Tania Rossi heads up the Latino Parents As Teachers initiative, and she said that’s been one of her greatest successes, connecting families to one another and encouraging them to get their children into early education.

“After six years in the Latino program, I can see a lot of difference,” said Rossi. “You see the impact with other families.”

Among the kids in her Latino program, the reading rates have shot up over the last six years, due partly to her efforts at educating parents.

SmartStart initiatives, however, include far more than Parents as Teachers.

They subsidize childcare for families in the region who can’t afford it, along with developmental services like reading assistance and speech therapy. SmartStart also works behind the scenes with programs like WAGE$, which offers small bonuses to traditionally low-paid preschool teachers, giving them incentives to stick with it.

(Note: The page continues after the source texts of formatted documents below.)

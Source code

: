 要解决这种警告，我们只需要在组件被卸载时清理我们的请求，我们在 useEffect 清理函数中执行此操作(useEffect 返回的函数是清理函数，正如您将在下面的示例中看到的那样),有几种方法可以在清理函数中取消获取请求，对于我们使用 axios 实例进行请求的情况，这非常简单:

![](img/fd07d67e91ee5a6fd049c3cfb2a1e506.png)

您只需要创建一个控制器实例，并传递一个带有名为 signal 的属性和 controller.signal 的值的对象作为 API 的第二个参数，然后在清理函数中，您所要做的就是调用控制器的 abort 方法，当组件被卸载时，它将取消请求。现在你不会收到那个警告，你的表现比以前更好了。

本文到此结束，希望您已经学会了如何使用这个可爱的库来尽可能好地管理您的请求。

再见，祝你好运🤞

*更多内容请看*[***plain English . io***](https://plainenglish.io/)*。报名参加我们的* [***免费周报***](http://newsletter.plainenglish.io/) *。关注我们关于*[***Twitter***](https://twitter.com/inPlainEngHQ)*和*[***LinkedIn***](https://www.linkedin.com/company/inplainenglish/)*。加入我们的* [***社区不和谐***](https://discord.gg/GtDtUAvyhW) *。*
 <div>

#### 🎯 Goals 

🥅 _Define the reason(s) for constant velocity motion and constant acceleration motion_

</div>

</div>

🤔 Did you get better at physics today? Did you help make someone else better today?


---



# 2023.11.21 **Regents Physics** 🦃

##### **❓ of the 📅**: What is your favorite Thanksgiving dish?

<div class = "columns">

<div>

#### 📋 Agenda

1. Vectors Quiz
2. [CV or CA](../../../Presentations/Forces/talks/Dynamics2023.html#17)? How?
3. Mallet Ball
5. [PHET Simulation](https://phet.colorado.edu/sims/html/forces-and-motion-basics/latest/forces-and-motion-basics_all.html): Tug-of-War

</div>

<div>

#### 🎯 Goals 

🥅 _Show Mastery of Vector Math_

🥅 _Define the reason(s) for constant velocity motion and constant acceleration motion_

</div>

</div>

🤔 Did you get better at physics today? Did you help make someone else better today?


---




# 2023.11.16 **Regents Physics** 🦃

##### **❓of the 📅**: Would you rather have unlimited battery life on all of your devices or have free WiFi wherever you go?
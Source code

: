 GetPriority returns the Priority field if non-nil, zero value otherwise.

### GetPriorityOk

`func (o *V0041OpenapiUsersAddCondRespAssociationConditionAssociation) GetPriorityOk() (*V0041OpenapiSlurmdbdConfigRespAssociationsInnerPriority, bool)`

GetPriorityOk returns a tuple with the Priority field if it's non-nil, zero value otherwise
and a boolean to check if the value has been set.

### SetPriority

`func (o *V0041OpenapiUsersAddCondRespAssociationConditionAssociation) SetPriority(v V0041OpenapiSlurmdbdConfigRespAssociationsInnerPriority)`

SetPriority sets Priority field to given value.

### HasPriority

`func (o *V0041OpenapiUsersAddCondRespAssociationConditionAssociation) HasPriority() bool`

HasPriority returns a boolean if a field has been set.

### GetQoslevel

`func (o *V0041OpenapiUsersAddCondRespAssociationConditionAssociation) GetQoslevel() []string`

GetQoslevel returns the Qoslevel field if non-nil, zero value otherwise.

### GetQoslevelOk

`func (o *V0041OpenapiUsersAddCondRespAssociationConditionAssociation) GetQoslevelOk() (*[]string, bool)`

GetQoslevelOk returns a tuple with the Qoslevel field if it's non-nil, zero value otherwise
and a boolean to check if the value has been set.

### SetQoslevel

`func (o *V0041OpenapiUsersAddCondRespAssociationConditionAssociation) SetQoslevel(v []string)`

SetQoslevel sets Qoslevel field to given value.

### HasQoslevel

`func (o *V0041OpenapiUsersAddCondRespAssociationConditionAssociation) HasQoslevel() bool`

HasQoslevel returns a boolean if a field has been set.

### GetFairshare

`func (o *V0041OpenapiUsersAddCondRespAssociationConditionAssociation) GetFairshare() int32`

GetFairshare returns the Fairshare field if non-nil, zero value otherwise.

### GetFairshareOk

Across the state, SmartStart funds dozens of initiatives with local partners to support toddlers and their families. Edgerton said she’s concerned that SmartStart won’t be able to continue offering the quality of services it does now.

“You’ve got to remember that we’ve had drastic budget cuts the last 10 years,” said Edgerton. “I’ve been here for 13 years at the Partnership for Children and we’ve had budget cuts for 10 years. So this is really taking a very lean budget and cutting it to blazes.”

Rep. Ray Rapp, D-Mars Hill, said he understands the direness of the state’s financial situation. And, he said, consolidating everything into a single birth-to-kindergarten model is an admirable pursuit. But deep cuts to the programs themselves, he said, would hurt the state’s children.

“It’s just not necessary,” said Rapp. “But you know, that’s where I think you get people that are in a straightjacket to their own political rhetoric. The bottom line on all of this is that we’ve got children who are at risk that need childcare and preschool education. I just find those kind of cuts unconscionable.”